With an offer of scholarships to Syrian refugees, 'Welcome to Elizabethtown College' aren't simply words on a sign, but practically a mission statement.

Elizabethtown College senior Morgan Chambers said, "I think it's a great opportunity for people, as the Syrian refugees."

Sophomore Samuel Niebla said, "The refugees need our help. They're out there, we're here to help. E-town is very open to helping with diversity."

The school is inviting five Syrian refugees to become students, with the added bonus of $25,000 paid towards their tuition.

Elizabethtown College President Dr. Carl J. Strikwerda said, "The college has had a long standing commitment to social justice and peace issues, and we thought this was one step that's more than symbolic that we could do."

Some may see these scholarships as taking money away from those here at home.

"I guarantee there's going to be people saying that, but what can you do. There's going to be naysayers and there's going to be people for it," Niebla

"We're not taking money away from any domestic student, or any other international student. We have the infrastructure here. We can have a few more students. They're having to meet the same admission requirements," Dr. Strikwerda said.
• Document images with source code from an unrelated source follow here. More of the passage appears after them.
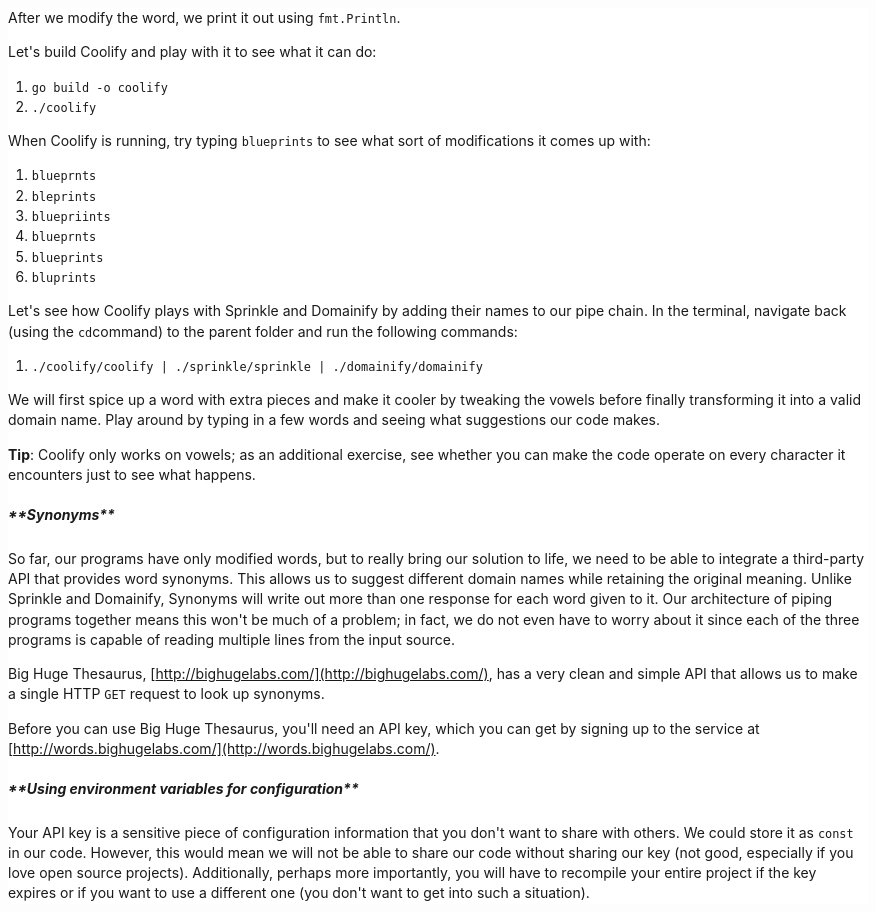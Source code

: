 
After we modify the word, we print it out using `fmt.Println`.

Let's build Coolify and play with it to see what it can do:



1. `go build -o coolify`
2. `./coolify`

When Coolify is running, try typing `blueprints` to see what sort of modifications it comes up with:



1. `blueprnts`
2. `bleprints`
3. `bluepriints`
4. `blueprnts`
5. `blueprints`
6. `bluprints`

Let's see how Coolify plays with Sprinkle and Domainify by adding their names to our pipe chain. In the terminal, navigate back (using the `cd`command) to the parent folder and run the following commands:



1. `./coolify/coolify | ./sprinkle/sprinkle | ./domainify/domainify`

We will first spice up a word with extra pieces and make it cooler by tweaking the vowels before finally transforming it into a valid domain name. Play around by typing in a few words and seeing what suggestions our code makes.

**Tip**: Coolify only works on vowels; as an additional exercise, see whether you can make the code operate on every character it encounters just to see what happens.

<h5>**Synonyms**</h5>


So far, our programs have only modified words, but to really bring our solution to life, we need to be able to integrate a third-party API that provides word synonyms. This allows us to suggest different domain names while retaining the original meaning. Unlike Sprinkle and Domainify, Synonyms will write out more than one response for each word given to it. Our architecture of piping programs together means this won't be much of a problem; in fact, we do not even have to worry about it since each of the three programs is capable of reading multiple lines from the input source.

Big Huge Thesaurus, [http://bighugelabs.com/](http://bighugelabs.com/), has a very clean and simple API that allows us to make a single HTTP `GET` request to look up synonyms.

Before you can use Big Huge Thesaurus, you'll need an API key, which you can get by signing up to the service at [http://words.bighugelabs.com/](http://words.bighugelabs.com/).

<h5>**Using environment variables for configuration**</h5>


Your API key is a sensitive piece of configuration information that you don't want to share with others. We could store it as `const` in our code. However, this would mean we will not be able to share our code without sharing our key (not good, especially if you love open source projects). Additionally, perhaps more importantly, you will have to recompile your entire project if the key expires or if you want to use a different one (you don't want to get into such a situation).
"The Syrian refugees shouldn't be seen as taking any money away, because they do do their best to give people in the United States and PA, as much money and aid as possible," Chambers said.

Two Syrian students have already applied, if accepted, some say they're not taking anything away but adding to an already diverse campus.

"You can see it around campus, especially with the different types of exchange students we have here at E-town, and I think it's even better to have the refugees here as well," Niebla said.

"It's just fun to meet people from different cultures and backgrounds, and it just really helps to define your experience here and in college," Chambers said.

The college is taking applications for this fall. Students must have basic math and science skills to get accepted into the school.

The scholarships won't pay tuition in full. Students will have to make up about a $15,000 difference, but many students apply for additional scholarships or take jobs working on campus to earn the necessary money.